Within the records below, reproduce without change the lines from the line that has "表にも結構出ているし、裏はごちゃごちゃで半ば押し込んだ形になってしまった。" through the line that has "Mac での作成に関しては以下の Qiita に助けられた", and only those.

§ Records for this exercise:
-----

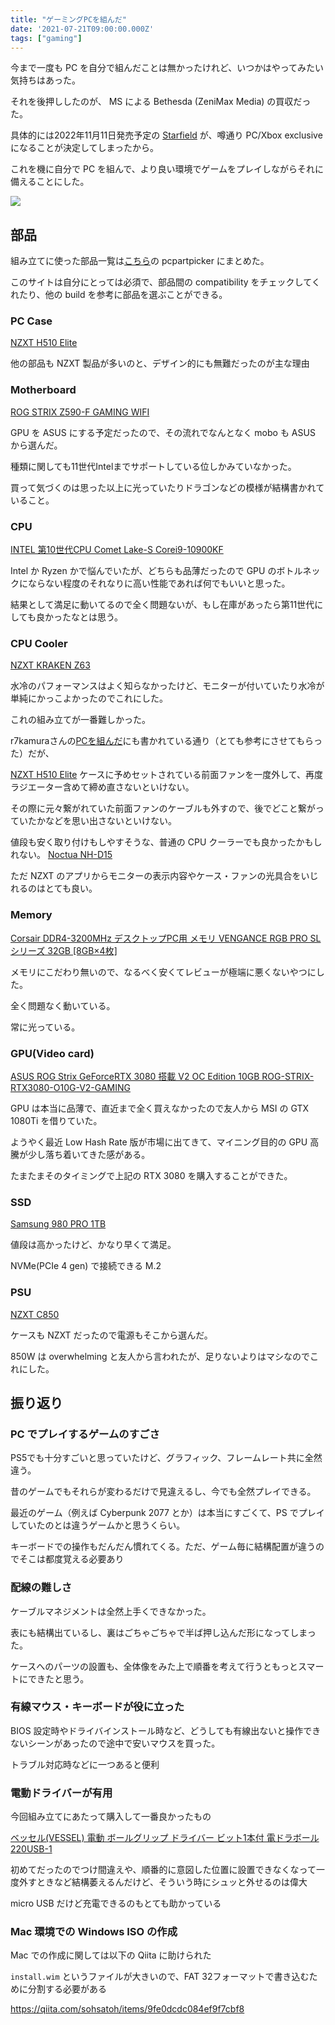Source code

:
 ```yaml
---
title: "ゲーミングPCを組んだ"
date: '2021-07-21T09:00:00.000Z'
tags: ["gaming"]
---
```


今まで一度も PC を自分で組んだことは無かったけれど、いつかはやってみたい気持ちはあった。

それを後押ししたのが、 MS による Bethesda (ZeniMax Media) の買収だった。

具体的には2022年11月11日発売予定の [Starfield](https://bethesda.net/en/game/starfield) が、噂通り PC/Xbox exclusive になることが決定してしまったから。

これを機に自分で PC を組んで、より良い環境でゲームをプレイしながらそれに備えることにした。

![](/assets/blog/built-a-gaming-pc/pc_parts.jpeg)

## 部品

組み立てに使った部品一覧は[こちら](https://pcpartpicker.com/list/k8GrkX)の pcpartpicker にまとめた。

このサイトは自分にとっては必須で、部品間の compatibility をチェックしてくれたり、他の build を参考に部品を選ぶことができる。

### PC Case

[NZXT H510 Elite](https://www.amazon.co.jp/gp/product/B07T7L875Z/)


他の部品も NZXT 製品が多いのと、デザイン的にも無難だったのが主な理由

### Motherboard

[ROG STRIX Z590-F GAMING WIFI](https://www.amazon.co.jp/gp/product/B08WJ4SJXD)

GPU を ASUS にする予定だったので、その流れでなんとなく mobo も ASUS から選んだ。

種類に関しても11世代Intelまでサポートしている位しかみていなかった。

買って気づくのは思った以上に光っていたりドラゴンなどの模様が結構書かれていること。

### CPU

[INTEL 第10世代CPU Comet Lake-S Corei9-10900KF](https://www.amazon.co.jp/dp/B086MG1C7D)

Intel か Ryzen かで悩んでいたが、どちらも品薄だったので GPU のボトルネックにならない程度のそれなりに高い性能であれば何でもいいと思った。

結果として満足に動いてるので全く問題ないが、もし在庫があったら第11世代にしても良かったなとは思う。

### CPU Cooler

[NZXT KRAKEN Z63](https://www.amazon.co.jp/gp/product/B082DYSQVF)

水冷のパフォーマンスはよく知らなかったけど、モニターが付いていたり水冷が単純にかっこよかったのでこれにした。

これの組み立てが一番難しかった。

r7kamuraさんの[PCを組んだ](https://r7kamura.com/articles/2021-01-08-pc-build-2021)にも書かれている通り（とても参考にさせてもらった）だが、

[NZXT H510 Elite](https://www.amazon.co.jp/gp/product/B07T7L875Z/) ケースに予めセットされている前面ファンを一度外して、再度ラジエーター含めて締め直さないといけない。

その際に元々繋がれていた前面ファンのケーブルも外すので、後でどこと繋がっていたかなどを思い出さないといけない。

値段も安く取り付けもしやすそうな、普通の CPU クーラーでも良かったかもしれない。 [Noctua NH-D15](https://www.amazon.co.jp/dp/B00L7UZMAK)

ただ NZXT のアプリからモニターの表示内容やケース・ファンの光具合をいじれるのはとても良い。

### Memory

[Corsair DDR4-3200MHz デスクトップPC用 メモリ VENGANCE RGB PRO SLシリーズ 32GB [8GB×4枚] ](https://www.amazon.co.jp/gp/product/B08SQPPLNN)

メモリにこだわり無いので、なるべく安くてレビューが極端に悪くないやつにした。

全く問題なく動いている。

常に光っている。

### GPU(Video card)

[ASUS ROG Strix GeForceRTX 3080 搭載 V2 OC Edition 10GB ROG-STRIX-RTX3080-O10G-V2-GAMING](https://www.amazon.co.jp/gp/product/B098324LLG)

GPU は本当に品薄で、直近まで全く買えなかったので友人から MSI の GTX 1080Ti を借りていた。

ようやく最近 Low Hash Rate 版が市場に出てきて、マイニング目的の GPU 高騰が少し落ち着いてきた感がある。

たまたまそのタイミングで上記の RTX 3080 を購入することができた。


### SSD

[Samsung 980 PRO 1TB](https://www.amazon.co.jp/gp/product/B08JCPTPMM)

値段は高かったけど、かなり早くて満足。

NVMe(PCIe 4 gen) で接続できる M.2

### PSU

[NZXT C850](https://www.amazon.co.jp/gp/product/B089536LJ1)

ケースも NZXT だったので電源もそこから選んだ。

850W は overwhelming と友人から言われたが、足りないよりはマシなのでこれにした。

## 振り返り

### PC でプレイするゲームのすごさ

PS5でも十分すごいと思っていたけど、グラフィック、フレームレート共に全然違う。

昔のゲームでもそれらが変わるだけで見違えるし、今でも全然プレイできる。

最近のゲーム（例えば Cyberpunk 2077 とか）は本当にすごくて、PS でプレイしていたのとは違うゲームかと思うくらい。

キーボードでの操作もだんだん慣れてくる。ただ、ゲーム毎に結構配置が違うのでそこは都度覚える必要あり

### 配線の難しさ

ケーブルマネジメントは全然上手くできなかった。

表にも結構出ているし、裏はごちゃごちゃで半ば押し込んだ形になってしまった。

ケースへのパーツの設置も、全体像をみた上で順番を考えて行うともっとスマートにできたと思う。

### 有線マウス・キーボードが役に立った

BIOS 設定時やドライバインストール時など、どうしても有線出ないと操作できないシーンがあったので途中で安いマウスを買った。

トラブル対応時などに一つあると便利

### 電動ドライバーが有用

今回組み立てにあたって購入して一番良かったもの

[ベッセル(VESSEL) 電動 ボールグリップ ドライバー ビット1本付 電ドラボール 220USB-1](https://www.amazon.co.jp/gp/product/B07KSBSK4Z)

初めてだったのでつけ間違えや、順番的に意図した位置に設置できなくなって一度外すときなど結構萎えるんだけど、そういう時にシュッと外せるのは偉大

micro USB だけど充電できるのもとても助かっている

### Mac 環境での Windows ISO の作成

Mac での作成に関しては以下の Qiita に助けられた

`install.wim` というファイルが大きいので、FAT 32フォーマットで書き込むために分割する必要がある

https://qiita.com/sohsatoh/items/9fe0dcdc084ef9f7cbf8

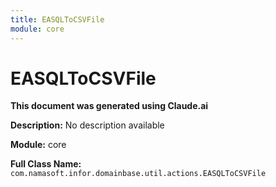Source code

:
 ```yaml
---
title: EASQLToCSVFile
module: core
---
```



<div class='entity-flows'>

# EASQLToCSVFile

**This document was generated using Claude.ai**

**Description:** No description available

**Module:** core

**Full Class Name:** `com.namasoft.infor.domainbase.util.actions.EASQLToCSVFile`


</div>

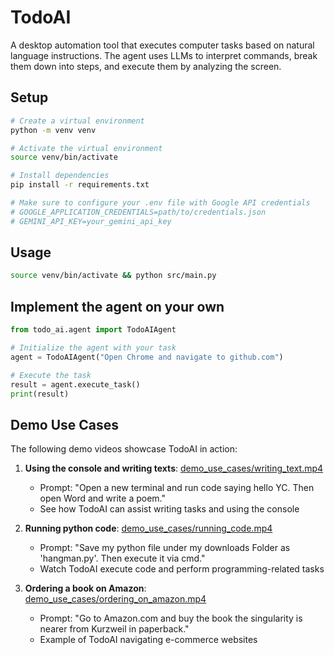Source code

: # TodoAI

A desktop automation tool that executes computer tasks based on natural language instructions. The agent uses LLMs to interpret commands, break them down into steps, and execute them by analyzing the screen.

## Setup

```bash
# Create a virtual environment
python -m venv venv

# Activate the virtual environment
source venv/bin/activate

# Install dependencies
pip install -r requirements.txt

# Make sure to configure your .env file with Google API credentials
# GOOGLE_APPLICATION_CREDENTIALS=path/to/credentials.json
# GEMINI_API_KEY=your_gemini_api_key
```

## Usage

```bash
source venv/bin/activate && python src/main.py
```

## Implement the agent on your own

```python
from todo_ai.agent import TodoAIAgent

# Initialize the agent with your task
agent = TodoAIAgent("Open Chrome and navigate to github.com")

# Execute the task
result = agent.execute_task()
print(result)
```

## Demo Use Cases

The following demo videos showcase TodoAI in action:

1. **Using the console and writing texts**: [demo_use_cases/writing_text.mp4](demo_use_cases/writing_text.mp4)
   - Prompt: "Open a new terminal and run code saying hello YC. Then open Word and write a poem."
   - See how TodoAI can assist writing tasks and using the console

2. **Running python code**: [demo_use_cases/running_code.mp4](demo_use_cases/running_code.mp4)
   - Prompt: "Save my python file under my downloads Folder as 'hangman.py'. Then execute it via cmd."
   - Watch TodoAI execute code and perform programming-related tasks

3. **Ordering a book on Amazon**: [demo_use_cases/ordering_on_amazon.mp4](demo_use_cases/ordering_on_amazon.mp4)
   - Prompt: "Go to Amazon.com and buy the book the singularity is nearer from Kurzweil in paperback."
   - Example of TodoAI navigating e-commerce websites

-----

§ Exercise solution:
表にも結構出ているし、裏はごちゃごちゃで半ば押し込んだ形になってしまった。

ケースへのパーツの設置も、全体像をみた上で順番を考えて行うともっとスマートにできたと思う。

### 有線マウス・キーボードが役に立った

BIOS 設定時やドライバインストール時など、どうしても有線出ないと操作できないシーンがあったので途中で安いマウスを買った。

トラブル対応時などに一つあると便利

### 電動ドライバーが有用

今回組み立てにあたって購入して一番良かったもの

[ベッセル(VESSEL) 電動 ボールグリップ ドライバー ビット1本付 電ドラボール 220USB-1](https://www.amazon.co.jp/gp/product/B07KSBSK4Z)

初めてだったのでつけ間違えや、順番的に意図した位置に設置できなくなって一度外すときなど結構萎えるんだけど、そういう時にシュッと外せるのは偉大

micro USB だけど充電できるのもとても助かっている

### Mac 環境での Windows ISO の作成

Mac での作成に関しては以下の Qiita に助けられた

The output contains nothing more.